Child Abuse in the Hare Krishna
Movement:1971-1986
E.
Burke Rochford, Jr. with Jennifer
Heinlein
[continued]
A second factor that played an especially important role in limiting the
possibility of abuse had to do with the level of parental involvement in
the gurukula.
While the leadership and the gurukula
staff each pressured against parental involvement, some parents found ways
to remain involved nonetheless. In
some cases this was made easier as parents resided in the same community
as their child/children's gurukula.
In other cases parents wrote letters, made phone calls, and visited their
child or children on a regular basis.
The sad irony is that parents who accepted the ideological
justifications offered by the leadership and chose to remain
‘detached’ and minimally involved in the lives of their children,
effectively left them vulnerable to neglect and abuse.

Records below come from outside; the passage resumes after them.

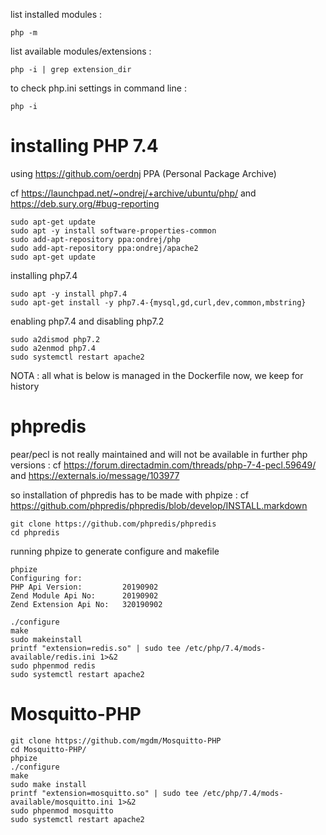 list installed modules :
```
php -m
```
list available modules/extensions :
```
php -i | grep extension_dir
```

to check php.ini settings in command line :

```
php -i
```

# installing PHP 7.4

using https://github.com/oerdnj PPA (Personal Package Archive)

cf https://launchpad.net/~ondrej/+archive/ubuntu/php/ and https://deb.sury.org/#bug-reporting

```
sudo apt-get update
sudo apt -y install software-properties-common
sudo add-apt-repository ppa:ondrej/php
sudo add-apt-repository ppa:ondrej/apache2
sudo apt-get update
```
installing php7.4
```
sudo apt -y install php7.4
sudo apt-get install -y php7.4-{mysql,gd,curl,dev,common,mbstring}
```
enabling php7.4 and disabling php7.2
```
sudo a2dismod php7.2
sudo a2enmod php7.4
sudo systemctl restart apache2
```

NOTA : all what is below is managed in the Dockerfile now, we keep for history

# phpredis

pear/pecl is not really maintained and will not be available in further php versions : cf https://forum.directadmin.com/threads/php-7-4-pecl.59649/ and https://externals.io/message/103977

so installation of phpredis has to be made with phpize : cf https://github.com/phpredis/phpredis/blob/develop/INSTALL.markdown

```
git clone https://github.com/phpredis/phpredis
cd phpredis
```
running phpize to generate configure and makefile
```
phpize
Configuring for:
PHP Api Version:         20190902
Zend Module Api No:      20190902
Zend Extension Api No:   320190902
```
```
./configure
make
sudo makeinstall
printf "extension=redis.so" | sudo tee /etc/php/7.4/mods-available/redis.ini 1>&2
sudo phpenmod redis
sudo systemctl restart apache2
```
# Mosquitto-PHP

```
git clone https://github.com/mgdm/Mosquitto-PHP
cd Mosquitto-PHP/
phpize
./configure
make
sudo make install
printf "extension=mosquitto.so" | sudo tee /etc/php/7.4/mods-available/mosquitto.ini 1>&2
sudo phpenmod mosquitto
sudo systemctl restart apache2
```
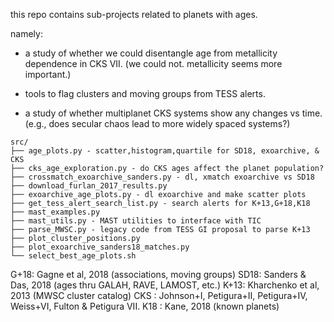 this repo contains sub-projects related to planets with ages.

namely:

* a study of whether we could disentangle age from metallicity
  dependence in CKS VII. (we could not. metallicity seems more important.)

* tools to flag clusters and moving groups from TESS alerts.

* a study of whether multiplanet CKS systems show any changes vs time. (e.g.,
  does secular chaos lead to more widely spaced systems?)

```
src/
├── age_plots.py - scatter,histogram,quartile for SD18, exoarchive, & CKS
├── cks_age_exploration.py - do CKS ages affect the planet population?
├── crossmatch_exoarchive_sanders.py - dl, xmatch exoarchive vs SD18
├── download_furlan_2017_results.py
├── exoarchive_age_plots.py - dl exoarchive and make scatter plots
├── get_tess_alert_search_list.py - search alerts for K+13,G+18,K18
├── mast_examples.py
├── mast_utils.py - MAST utilities to interface with TIC
├── parse_MWSC.py - legacy code from TESS GI proposal to parse K+13
├── plot_cluster_positions.py
├── plot_exoarchive_sanders18_matches.py
└── select_best_age_plots.sh
```

G+18: Gagne et al, 2018 (associations, moving groups)
SD18: Sanders & Das, 2018 (ages thru GALAH, RAVE, LAMOST, etc.)
K+13: Kharchenko et al, 2013 (MWSC cluster catalog)
CKS : Johnson+I, Petigura+II, Petigura+IV, Weiss+VI, Fulton & Petigura VII.
K18 : Kane, 2018 (known planets)
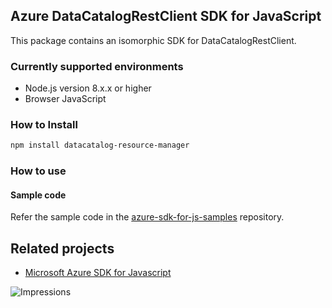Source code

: ## Azure DataCatalogRestClient SDK for JavaScript

This package contains an isomorphic SDK for DataCatalogRestClient.

### Currently supported environments

- Node.js version 8.x.x or higher
- Browser JavaScript

### How to Install

```bash
npm install datacatalog-resource-manager
```

### How to use

#### Sample code

Refer the sample code in the [azure-sdk-for-js-samples](https://github.com/Azure/azure-sdk-for-js-samples) repository.

## Related projects

- [Microsoft Azure SDK for Javascript](https://github.com/Azure/azure-sdk-for-js)


![Impressions](https://azure-sdk-impressions.azurewebsites.net/api/impressions/azure-sdk-for-js%2Fsdk%2Fcdn%2Farm-cdn%2FREADME.png)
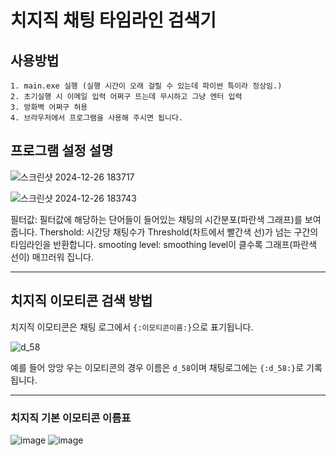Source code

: # 치지직 채팅 타임라인 검색기

## 사용방법
```
1. main.exe 실행 (실행 시간이 오래 걸릴 수 있는데 파이썬 특이라 정상임.)
2. 초기실행 시 이메일 입력 어쩌구 뜨는데 무시하고 그냥 엔터 입력
3. 방화벽 어쩌구 허용
4. 브라우저에서 프로그램을 사용해 주시면 됩니다.
```

## 프로그램 설정 설명
![스크린샷 2024-12-26 183717](https://github.com/user-attachments/assets/c79da049-d3dc-46f1-9ba3-85f9a61caeb6)


![스크린샷 2024-12-26 183743](https://github.com/user-attachments/assets/d6a4e1dd-2146-429b-a92e-43b05e4a2a44)

필터값: 필터값에 해당하는 단어들이 들어있는 채팅의 시간분포(파란색 그래프)를 보여줍니다.
Thershold: 시간당 채팅수가 Threshold(차트에서 빨간색 선)가 넘는 구간의 타임라인을 반환합니다.
smooting level: smoothing level이 클수록 그래프(파란색 선이) 매끄러워 집니다.

---

## 치지직 이모티콘 검색 방법
치지직 이모티콘은 채팅 로그에서 ```{:이모티콘이름:}```으로 표기됩니다.


![d_58](https://github.com/user-attachments/assets/19979ce8-944b-4179-b892-6b2afa5c5021)

예를 들어 앙앙 우는 이모티콘의 경우
이름은 ```d_58```이며 채팅로그에는 ```{:d_58:}```로 기록됩니다.

---

### 치지직 기본 이모티콘 이름표
![image](https://github.com/user-attachments/assets/8893d78e-cd30-4955-880a-f44d96edf0e9)
![image](https://github.com/user-attachments/assets/26c34f93-366b-4bfa-9937-976cabdfe301)


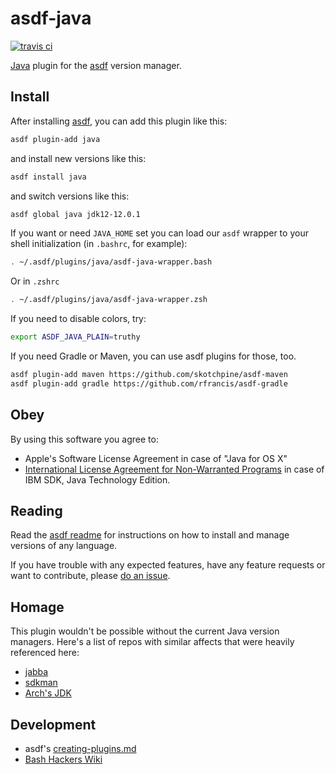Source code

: # asdf-java

[![travis ci](https://travis-ci.org/skotchpine/asdf-java.svg?branch=master)](https://travis-ci.org/skotchpine/asdf-java)

[Java](https://www.java.com/en/) plugin for the [asdf](https://github.com/asdf-vm/asdf) version manager.

## Install

After installing [asdf](https://github.com/asdf-vm/asdf),
you can add this plugin like this:

```bash
asdf plugin-add java
```

and install new versions like this:

```bash
asdf install java 
```

and switch versions like this:

```bash
asdf global java jdk12-12.0.1
```

If you want or need `JAVA_HOME` set you can load our `asdf` wrapper to your shell initialization (in `.bashrc`, for example):

```bash
. ~/.asdf/plugins/java/asdf-java-wrapper.bash
```

Or in `.zshrc`

```zsh
. ~/.asdf/plugins/java/asdf-java-wrapper.zsh
```

If you need to disable colors, try:

```bash
export ASDF_JAVA_PLAIN=truthy
```

If you need Gradle or Maven, you can use asdf plugins for those, too.

```bash
asdf plugin-add maven https://github.com/skotchpine/asdf-maven
asdf plugin-add gradle https://github.com/rfrancis/asdf-gradle
```

## Obey

By using this software you agree to:

- Apple's Software License Agreement in case of "Java for OS X"
- [International License Agreement for Non-Warranted Programs](http://www14.software.ibm.com/cgi-bin/weblap/lap.pl?la_formnum=&li_formnum=L-PMAA-A3Z8P2&l=en) in case of IBM SDK, Java Technology Edition.

## Reading

Read the [asdf readme](https://github.com/asdf-vm/asdf)
for instructions on how to install and manage versions of any language.

If you have trouble with any expected features,
have any feature requests or want to contribute,
please [do an issue](https://github.com/skotchpine/asdf-java/issues).

## Homage

This plugin wouldn't be possible without the current Java version managers.
Here's a list of repos with similar affects that were heavily referenced here:

- [jabba](https://github.com/hsyiko/jabba)
- [sdkman](https://github.com/sdkman/sdkman-cli)
- [Arch's JDK](https://aur.archlinux.org/packages/jdk/)

## Development

- asdf's [creating-plugins.md](https://github.com/asdf-vm/asdf/blob/master/docs/creating-plugins.md)
- [Bash Hackers Wiki](http://wiki.bash-hackers.org/)
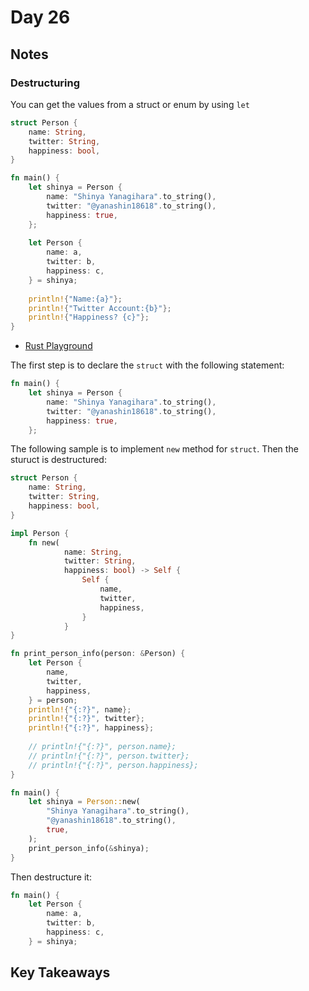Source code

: # Day 26

## Notes

### Destructuring

You can get the values from a struct or enum by using `let`

```rust
struct Person {
    name: String,
    twitter: String,
    happiness: bool,
}

fn main() {
    let shinya = Person {
        name: "Shinya Yanagihara".to_string(),
        twitter: "@yanashin18618".to_string(),
        happiness: true,
    };
    
    let Person {
        name: a,
        twitter: b,
        happiness: c,
    } = shinya;
    
    println!{"Name:{a}"};
    println!{"Twitter Account:{b}"};
    println!{"Happiness? {c}"};
}
```

- [Rust Playground](https://play.rust-lang.org/?version=stable&mode=debug&edition=2021&gist=f5be30c266b3e06d80933ea82f3e692b)

The first step is to declare the `struct` with the following statement:

```rust
fn main() {
    let shinya = Person {
        name: "Shinya Yanagihara".to_string(),
        twitter: "@yanashin18618".to_string(),
        happiness: true,
    };
```

The following sample is to implement `new` method for `struct`. Then the sturuct is destructured:

```rust
struct Person {
    name: String,
    twitter: String,
    happiness: bool,
}

impl Person {
    fn new(
            name: String,
            twitter: String,
            happiness: bool) -> Self {
                Self {
                    name,
                    twitter,
                    happiness,
                }
            }
}

fn print_person_info(person: &Person) {
    let Person {
        name,
        twitter,
        happiness,
    } = person;
    println!{"{:?}", name};
    println!{"{:?}", twitter};
    println!{"{:?}", happiness};
        
    // println!{"{:?}", person.name};
    // println!{"{:?}", person.twitter};
    // println!{"{:?}", person.happiness};
}

fn main() {
    let shinya = Person::new(
        "Shinya Yanagihara".to_string(),
        "@yanashin18618".to_string(),
        true,
    );
    print_person_info(&shinya);
}
```

Then destructure it:

```rust
fn main() {
    let Person {
        name: a,
        twitter: b,
        happiness: c,
    } = shinya;
```

## Key Takeaways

Simply put, children without involved parents became ready victims
for abusers. As one second
generation devotee concluded:
Usually, if our parents showed an interest in us, by
sending us mail and gifts, visiting us, and maintaining a tight bond, the
abusive teachers would view that child as a liability to them. (Hickey and
Charnell, 1997)
To assure regular involvement with their children, some parents
especially
mothers
chose
to work in the gurukula as
teachers. As the Headmaster
of one school commented, ‘Practically every teacher had their children
in the school. And that was
an important factor [limiting the potential for abuse] that those parents'
eyes were there. It was
important.’ As this suggests, the presence of parents working in the gurukula served to protect all children against abuse, not simply the
child of the teacher. Because
mothers were much more likely than fathers to have a position in the gurukula,
girls more so than boys gained parental protection against abuse.
As one woman teacher recounts:
With my daughter it was a little different
because I had some ability and determination to keep my daughters with me.
So I was a teacher and I taught my daughters, or at least I knew
where my daughters were being taught.
But with my son it wasn't allowed. He had to be removed from my
presence. (Interview 1997)
A child also gained protection against abuse if he or she had a male
parent who was an ISKCON leader, or was otherwise recognised as important
and influential within the movement.
For an abuser, these children presented substantial risks and
thereby were less likely to be targeted.
Even in India, where abuse was more commonplace, children with
influential fathers normally escaped being targets of abuse.
As one mother whose son spent years at a gurukula
in India reported.
My son tells me that he didn't get abused.
And it’s funny isn't it in light of his [activism over the abuse
issue]. But this is because
of who his father was [a member of the GBC].29
(Interview 1997)
For children whose parents remained largely uninvolved in their lives,
there was one available means to create a protective resource against
abuse. Again, India was the
context. Apparently
adolescent boys in the gurukula
were less subject to abuse if they received initiation from one of
ISKCON's gurus. In effect,
initiation created an interested and powerful ally who could expose or
punish an abuser. Initiation
thus served as a means to create an interested party in the absence of
involved and/or influential parents.